Most people use their digital assets every day without thinking about what happens to their accounts when they pass. Who can access your online banking, social media platforms, text documents, emails, business/personal websites, stored photos in the cloud and more? The Revised Uniform Fiduciary Access to Digital Assets (RUFADAA) is a law developed to provide fiduciaries the authority to manage the digital assets of the deceased or incapacitated. Although this new law is enacted by most states, you should still have explicit language in your will or power of attorney directing how much access you want to grant your agent. Conversely, if you want complete privacy, you will want provisions that prohibit your representative from accessing your data. Your estate planning attorney can share the best approach in your state to manage your digital assets as you desire.

Different People in your life

The people in your life change as your life evolves. Since you last revised your documents, you may have added new members to your family with more children, marriages or grandchildren. Perhaps you or a family member is newly remarried or divorced. You definitely want to revise your estate document to assure your named beneficiaries are up-to-date so your assets pass as you intend.

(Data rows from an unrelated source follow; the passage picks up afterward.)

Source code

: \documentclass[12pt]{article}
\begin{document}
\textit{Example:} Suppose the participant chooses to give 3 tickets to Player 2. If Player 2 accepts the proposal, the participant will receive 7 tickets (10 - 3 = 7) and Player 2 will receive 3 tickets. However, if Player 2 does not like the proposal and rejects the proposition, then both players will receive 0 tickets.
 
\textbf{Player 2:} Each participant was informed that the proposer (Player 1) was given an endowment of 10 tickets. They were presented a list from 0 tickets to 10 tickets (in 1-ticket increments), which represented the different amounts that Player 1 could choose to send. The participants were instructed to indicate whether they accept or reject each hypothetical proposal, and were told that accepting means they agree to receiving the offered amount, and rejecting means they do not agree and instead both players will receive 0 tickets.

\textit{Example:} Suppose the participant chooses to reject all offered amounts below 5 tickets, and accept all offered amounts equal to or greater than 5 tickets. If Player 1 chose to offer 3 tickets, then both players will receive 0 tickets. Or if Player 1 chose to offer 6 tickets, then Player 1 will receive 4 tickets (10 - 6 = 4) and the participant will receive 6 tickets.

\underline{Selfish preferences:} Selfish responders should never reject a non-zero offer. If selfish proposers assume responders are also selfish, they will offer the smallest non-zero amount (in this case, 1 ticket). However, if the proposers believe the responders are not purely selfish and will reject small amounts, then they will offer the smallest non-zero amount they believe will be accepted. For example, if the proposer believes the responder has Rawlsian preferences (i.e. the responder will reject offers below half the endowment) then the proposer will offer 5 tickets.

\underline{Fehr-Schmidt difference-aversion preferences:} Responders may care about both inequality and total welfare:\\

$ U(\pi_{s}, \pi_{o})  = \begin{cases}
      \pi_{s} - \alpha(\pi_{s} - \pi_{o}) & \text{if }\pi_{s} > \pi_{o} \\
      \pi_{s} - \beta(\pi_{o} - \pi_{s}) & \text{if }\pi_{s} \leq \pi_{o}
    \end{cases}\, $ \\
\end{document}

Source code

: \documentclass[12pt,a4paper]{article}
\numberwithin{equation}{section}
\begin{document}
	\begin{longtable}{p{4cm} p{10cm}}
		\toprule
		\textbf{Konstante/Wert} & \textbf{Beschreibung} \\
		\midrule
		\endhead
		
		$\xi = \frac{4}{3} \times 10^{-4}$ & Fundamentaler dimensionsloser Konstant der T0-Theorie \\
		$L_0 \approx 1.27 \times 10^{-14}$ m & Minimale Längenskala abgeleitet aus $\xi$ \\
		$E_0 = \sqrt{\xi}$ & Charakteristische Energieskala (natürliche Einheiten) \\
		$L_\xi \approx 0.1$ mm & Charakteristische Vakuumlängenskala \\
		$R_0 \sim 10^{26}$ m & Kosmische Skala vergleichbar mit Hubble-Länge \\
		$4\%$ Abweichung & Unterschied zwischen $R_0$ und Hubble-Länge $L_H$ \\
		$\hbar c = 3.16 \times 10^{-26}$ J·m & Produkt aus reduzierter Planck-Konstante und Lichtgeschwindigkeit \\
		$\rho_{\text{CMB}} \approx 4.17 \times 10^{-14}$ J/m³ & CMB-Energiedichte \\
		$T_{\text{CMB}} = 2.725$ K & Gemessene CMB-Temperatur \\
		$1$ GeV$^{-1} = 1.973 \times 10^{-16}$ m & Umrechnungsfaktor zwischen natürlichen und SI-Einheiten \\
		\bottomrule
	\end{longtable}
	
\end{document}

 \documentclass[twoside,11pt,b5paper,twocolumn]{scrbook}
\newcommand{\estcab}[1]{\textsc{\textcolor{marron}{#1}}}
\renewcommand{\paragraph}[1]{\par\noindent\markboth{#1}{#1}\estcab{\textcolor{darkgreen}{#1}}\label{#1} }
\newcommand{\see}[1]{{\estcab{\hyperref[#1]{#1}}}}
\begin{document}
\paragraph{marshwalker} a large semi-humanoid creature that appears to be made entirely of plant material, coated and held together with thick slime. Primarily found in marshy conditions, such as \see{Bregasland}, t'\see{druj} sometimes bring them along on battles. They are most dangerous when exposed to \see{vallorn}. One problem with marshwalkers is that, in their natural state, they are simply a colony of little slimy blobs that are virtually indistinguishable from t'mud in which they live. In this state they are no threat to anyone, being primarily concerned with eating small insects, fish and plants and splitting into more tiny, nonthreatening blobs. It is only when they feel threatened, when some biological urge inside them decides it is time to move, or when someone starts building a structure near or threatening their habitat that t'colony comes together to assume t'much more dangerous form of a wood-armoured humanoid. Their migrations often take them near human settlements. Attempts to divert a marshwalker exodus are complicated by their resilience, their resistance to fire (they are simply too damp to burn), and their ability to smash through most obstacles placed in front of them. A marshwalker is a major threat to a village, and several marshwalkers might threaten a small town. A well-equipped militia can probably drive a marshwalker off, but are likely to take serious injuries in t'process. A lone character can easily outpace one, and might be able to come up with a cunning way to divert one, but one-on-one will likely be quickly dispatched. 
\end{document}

Review and Rethink Your Executor, Guardian, Trustee, and Beneficiaries

Also review the people you have appointed as guardian, executors, and trustees in your estate plans to be sure they are still your preferred choices. Relationships and peoples’ personal circumstances change. For example, many people name their parents as guardians to their minor children. As the years go by, aging parents with health challenges may no longer be up to the task of handling the demands of raising children. Perhaps an appointee moved overseas, or your relationship with a potential executor has changed. Some updated consideration and reflection will go a long way to ensure your estate is handled smoothly by trusted people in your life.

Change in Your Assets

A significant change in your assets always warrants an update to your estate plan. Perhaps you sold your business, or you had a meaningful inheritance. You should work with your advisor and attorney to consider how these new assets are going to impact your estate. There are a variety of estate planning strategies you will want to begin to consider that can protect your privacy and safeguard your new wealth effectively and efficiently.

Reviewing your estate documents regularly or after a major life event ensures that your legacy passes on in accordance with your wishes.